Extracted records:
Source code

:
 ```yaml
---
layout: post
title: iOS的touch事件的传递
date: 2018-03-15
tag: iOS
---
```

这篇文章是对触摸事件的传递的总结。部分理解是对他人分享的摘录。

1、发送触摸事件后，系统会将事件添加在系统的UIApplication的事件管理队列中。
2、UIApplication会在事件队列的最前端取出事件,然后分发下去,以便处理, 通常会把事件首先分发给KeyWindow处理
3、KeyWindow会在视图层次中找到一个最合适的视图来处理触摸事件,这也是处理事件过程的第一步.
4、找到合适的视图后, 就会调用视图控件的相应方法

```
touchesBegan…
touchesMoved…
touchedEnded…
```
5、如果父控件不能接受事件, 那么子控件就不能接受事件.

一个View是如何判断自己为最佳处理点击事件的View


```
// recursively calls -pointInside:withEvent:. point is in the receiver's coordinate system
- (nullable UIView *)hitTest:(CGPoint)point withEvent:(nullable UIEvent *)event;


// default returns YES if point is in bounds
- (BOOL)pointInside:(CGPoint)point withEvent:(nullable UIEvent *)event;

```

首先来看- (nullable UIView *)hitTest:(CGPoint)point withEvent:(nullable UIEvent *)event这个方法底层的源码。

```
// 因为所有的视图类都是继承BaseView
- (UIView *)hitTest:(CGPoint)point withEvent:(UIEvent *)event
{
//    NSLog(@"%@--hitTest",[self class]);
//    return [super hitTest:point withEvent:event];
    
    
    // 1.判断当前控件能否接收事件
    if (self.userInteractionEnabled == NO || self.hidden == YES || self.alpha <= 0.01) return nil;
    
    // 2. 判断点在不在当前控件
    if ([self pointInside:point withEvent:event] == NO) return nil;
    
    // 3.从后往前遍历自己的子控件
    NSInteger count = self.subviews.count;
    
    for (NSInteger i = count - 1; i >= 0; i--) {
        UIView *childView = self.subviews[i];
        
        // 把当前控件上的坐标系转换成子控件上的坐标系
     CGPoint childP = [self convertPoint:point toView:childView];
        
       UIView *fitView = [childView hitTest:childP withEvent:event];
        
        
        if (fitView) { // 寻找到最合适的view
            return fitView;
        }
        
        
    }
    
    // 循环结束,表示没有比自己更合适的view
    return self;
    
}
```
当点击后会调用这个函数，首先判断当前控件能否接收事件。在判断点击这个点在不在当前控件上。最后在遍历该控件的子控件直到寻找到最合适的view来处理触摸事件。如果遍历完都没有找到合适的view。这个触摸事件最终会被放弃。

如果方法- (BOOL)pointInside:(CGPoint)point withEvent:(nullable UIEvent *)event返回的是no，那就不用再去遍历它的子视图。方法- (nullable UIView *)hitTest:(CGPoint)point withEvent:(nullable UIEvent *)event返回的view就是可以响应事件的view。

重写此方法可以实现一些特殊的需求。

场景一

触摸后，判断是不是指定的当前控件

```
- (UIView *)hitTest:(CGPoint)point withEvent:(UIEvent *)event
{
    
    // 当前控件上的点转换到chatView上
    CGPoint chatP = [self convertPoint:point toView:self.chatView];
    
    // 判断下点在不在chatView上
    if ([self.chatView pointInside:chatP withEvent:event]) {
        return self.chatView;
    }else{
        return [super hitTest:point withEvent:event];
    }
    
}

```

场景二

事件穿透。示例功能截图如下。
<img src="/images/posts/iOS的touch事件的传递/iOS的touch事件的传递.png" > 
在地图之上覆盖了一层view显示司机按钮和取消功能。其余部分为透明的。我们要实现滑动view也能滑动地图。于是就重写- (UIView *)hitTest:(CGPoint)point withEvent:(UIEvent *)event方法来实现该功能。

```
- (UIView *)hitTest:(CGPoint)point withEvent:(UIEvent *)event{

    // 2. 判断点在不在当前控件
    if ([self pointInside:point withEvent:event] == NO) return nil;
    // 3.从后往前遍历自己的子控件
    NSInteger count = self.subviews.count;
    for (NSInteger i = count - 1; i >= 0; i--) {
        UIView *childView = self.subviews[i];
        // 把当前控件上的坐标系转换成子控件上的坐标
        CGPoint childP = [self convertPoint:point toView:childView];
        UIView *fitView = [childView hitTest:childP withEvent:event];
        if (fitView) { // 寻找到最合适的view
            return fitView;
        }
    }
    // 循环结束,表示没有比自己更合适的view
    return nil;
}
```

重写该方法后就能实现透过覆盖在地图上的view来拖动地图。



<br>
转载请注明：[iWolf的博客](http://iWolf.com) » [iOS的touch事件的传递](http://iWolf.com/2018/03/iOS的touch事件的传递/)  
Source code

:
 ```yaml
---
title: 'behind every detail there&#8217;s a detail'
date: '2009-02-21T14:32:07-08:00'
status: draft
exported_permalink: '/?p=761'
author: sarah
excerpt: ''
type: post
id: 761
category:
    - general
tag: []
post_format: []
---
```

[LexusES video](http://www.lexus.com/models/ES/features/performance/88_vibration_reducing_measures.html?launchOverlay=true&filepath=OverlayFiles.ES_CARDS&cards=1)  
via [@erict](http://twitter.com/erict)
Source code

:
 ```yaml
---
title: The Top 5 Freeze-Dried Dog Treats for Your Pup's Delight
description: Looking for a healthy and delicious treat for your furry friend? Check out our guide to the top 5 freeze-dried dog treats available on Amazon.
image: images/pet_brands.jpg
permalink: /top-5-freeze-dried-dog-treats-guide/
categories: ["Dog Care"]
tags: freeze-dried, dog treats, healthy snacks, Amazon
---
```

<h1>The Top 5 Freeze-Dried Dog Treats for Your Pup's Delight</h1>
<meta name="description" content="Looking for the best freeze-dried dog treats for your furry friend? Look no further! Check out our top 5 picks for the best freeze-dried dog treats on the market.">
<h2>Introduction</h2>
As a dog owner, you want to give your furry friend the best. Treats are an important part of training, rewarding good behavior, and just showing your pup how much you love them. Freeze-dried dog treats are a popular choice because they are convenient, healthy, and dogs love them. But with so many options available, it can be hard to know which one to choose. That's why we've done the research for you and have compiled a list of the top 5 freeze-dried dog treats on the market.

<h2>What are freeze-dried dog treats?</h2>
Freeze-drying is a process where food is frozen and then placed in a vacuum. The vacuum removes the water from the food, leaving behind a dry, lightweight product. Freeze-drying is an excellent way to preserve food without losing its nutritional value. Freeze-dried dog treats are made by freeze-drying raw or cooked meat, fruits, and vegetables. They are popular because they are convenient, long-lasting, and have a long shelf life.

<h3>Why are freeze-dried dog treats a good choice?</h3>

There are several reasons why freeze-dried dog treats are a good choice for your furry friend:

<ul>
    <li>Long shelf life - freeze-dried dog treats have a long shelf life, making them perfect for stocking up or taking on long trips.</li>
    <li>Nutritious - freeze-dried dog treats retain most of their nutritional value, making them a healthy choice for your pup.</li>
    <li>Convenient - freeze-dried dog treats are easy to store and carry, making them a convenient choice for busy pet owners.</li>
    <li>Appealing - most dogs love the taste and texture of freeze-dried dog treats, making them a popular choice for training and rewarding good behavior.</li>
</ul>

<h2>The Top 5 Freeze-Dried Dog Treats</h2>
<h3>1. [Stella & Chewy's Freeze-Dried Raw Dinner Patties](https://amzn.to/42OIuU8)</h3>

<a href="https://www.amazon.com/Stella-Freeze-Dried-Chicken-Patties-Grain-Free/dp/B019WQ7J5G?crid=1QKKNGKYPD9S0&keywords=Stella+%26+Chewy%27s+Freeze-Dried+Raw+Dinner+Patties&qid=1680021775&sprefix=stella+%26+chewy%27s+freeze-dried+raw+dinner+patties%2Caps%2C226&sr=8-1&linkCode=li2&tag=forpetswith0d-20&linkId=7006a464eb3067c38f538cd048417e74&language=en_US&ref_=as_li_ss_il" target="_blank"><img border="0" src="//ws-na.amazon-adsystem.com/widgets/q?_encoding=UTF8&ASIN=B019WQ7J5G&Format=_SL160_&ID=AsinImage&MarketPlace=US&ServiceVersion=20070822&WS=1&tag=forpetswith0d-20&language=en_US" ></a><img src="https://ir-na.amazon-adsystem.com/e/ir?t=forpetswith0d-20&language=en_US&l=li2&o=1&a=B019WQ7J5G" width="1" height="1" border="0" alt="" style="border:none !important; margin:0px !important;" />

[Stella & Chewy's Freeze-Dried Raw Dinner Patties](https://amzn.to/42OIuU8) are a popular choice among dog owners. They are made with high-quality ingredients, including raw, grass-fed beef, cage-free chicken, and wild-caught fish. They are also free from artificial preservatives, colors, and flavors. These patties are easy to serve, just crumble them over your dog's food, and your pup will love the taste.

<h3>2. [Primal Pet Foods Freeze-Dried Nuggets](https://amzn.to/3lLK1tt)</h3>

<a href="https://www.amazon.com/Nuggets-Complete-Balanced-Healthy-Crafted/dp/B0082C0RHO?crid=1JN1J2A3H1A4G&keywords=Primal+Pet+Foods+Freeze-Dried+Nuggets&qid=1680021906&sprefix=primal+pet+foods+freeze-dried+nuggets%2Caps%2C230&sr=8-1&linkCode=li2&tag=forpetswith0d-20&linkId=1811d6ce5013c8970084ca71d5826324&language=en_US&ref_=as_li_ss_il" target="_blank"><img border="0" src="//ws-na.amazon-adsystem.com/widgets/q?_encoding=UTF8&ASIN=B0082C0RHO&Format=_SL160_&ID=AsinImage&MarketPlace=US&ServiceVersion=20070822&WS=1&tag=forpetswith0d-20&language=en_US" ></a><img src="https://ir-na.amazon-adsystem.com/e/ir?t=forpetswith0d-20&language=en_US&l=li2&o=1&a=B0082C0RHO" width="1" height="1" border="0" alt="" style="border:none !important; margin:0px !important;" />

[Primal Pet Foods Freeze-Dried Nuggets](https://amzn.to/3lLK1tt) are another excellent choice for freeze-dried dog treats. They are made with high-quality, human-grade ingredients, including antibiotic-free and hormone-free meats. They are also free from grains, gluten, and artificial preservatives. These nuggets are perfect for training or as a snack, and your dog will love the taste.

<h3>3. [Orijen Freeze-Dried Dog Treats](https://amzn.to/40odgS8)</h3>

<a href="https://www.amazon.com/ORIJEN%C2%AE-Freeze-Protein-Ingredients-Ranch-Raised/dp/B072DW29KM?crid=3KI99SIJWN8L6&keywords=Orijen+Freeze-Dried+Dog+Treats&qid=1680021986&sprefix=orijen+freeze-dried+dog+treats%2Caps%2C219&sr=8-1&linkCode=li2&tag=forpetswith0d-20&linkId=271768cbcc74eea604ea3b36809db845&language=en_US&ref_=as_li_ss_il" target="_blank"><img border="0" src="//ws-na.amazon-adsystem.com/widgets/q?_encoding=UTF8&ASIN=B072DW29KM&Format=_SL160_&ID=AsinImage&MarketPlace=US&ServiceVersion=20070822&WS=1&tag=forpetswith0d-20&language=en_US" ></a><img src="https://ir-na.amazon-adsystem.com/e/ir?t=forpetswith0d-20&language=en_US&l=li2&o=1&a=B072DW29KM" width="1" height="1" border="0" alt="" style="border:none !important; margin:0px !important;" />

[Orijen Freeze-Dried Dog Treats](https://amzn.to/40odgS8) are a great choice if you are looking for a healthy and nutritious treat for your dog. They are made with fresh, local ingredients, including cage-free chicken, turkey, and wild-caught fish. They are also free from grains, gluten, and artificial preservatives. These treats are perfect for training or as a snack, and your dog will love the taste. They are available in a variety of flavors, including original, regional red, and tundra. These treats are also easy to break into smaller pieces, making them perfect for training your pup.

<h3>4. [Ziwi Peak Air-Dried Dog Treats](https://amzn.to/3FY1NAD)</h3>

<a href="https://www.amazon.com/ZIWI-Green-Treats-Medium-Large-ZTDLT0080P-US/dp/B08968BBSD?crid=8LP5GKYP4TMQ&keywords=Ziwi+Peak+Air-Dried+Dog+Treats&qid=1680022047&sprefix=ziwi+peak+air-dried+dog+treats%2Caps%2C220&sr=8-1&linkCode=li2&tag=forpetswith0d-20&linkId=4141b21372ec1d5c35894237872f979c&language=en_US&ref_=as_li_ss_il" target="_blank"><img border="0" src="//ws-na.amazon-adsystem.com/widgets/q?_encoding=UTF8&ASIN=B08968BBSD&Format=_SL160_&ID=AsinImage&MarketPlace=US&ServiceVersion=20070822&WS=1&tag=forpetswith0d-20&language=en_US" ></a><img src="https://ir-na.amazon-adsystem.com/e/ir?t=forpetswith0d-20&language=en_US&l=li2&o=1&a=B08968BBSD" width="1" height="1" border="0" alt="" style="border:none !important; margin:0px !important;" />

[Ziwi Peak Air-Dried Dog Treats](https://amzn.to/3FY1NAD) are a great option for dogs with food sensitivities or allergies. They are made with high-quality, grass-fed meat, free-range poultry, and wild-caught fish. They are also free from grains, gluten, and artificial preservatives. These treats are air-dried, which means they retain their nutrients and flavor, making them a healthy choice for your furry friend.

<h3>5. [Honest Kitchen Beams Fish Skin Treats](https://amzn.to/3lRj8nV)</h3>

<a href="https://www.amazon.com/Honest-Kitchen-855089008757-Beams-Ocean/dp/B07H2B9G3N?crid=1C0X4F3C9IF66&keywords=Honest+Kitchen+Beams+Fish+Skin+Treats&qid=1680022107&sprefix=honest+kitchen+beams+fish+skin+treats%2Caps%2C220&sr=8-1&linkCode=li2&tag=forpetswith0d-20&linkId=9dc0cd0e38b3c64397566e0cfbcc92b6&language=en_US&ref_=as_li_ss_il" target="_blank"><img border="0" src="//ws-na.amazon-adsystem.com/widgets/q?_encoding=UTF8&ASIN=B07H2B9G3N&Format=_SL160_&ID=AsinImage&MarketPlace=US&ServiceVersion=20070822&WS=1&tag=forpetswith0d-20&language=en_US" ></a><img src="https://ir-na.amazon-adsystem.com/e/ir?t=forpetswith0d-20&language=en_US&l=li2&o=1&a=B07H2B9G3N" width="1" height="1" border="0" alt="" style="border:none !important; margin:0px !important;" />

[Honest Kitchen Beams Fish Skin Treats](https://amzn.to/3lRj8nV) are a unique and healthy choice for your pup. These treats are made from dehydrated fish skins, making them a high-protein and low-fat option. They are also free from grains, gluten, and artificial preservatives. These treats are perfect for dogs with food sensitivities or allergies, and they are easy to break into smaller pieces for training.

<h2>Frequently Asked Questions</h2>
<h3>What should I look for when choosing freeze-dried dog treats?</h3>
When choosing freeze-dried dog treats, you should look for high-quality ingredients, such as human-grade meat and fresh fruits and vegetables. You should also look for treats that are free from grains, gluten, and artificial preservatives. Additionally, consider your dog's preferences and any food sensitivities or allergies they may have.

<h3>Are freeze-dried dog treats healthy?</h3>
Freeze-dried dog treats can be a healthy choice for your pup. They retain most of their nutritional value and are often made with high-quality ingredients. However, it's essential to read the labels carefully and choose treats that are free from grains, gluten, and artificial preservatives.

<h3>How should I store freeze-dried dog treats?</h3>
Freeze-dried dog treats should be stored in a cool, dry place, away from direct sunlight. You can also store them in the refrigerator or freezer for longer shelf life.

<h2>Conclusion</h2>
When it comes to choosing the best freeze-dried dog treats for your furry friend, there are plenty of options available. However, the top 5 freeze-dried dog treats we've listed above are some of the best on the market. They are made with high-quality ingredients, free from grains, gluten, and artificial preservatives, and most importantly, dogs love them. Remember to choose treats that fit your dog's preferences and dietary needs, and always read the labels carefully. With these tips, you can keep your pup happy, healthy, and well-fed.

Exercise: Output nothing but the lines from the one containing "<h2>Conclusion</h2>" through the last line of the data, exactly as they stand.

Completed exercise:
<h2>Conclusion</h2>
When it comes to choosing the best freeze-dried dog treats for your furry friend, there are plenty of options available. However, the top 5 freeze-dried dog treats we've listed above are some of the best on the market. They are made with high-quality ingredients, free from grains, gluten, and artificial preservatives, and most importantly, dogs love them. Remember to choose treats that fit your dog's preferences and dietary needs, and always read the labels carefully. With these tips, you can keep your pup happy, healthy, and well-fed.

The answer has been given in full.